> **TASK REQUIREMENTS**
Report every line of the records below that contains the word "about".

> **SUPPLIED INFORMATION**
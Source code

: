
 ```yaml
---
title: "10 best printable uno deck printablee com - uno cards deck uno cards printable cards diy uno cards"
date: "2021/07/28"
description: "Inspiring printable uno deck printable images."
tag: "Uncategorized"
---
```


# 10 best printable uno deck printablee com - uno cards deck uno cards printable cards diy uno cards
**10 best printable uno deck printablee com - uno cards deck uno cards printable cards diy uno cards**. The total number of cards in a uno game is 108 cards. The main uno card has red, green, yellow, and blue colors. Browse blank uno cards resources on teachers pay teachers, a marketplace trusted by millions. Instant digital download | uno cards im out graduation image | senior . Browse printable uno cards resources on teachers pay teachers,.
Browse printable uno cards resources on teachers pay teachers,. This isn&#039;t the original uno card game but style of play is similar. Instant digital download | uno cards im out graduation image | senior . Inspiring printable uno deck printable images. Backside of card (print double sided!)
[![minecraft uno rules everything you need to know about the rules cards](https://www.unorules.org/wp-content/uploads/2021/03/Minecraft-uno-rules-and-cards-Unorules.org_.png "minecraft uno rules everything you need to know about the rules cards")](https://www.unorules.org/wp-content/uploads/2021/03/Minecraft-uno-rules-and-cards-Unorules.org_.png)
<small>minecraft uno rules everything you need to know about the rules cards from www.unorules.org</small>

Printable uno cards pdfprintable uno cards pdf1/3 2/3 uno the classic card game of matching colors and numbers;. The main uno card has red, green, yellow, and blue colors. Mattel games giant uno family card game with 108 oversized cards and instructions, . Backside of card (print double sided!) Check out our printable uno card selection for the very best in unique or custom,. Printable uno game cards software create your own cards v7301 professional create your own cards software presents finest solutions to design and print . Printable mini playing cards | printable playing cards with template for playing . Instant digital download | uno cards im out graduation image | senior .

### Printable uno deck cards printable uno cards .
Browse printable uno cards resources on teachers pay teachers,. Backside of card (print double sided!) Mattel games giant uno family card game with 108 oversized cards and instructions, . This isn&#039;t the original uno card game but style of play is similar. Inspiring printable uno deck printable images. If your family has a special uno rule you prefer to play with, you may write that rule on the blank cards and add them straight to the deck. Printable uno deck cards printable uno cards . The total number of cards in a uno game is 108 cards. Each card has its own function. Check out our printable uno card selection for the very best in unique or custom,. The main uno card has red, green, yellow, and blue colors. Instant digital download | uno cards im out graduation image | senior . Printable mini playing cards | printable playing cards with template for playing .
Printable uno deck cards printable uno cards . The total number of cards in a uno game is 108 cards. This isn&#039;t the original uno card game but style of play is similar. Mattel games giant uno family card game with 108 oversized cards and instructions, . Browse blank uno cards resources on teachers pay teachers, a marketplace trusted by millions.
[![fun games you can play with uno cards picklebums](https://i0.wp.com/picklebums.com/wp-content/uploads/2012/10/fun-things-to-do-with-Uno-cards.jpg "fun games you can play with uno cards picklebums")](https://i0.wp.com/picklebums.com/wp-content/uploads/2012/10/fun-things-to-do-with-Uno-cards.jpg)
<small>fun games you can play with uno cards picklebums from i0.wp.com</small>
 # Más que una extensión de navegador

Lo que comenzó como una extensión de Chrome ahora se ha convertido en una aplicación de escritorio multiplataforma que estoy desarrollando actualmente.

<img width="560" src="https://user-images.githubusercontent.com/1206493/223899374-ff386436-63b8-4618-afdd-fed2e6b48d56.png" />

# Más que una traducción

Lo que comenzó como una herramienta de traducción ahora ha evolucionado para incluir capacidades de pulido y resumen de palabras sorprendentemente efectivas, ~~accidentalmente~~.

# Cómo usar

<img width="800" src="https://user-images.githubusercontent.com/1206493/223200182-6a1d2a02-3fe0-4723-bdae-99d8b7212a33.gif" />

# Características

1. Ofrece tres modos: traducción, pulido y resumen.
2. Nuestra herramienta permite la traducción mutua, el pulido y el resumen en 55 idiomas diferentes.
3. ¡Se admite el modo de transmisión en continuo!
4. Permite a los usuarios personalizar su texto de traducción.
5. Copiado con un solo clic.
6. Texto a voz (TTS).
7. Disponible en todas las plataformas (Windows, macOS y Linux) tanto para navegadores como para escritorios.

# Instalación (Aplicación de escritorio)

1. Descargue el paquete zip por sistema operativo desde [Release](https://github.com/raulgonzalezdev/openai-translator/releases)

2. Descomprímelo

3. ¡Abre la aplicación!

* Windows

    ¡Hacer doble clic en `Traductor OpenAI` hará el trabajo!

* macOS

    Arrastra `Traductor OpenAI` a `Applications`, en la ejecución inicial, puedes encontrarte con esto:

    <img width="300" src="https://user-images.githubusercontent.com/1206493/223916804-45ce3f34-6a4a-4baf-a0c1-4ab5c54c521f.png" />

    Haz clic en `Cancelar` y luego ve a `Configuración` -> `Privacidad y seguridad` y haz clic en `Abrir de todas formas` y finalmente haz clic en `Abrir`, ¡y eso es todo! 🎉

> **YOUR SOLUTION**
[![minecraft uno rules everything you need to know about the rules cards](https://www.unorules.org/wp-content/uploads/2021/03/Minecraft-uno-rules-and-cards-Unorules.org_.png "minecraft uno rules everything you need to know about the rules cards")](https://www.unorules.org/wp-content/uploads/2021/03/Minecraft-uno-rules-and-cards-Unorules.org_.png)
<small>minecraft uno rules everything you need to know about the rules cards from www.unorules.org</small>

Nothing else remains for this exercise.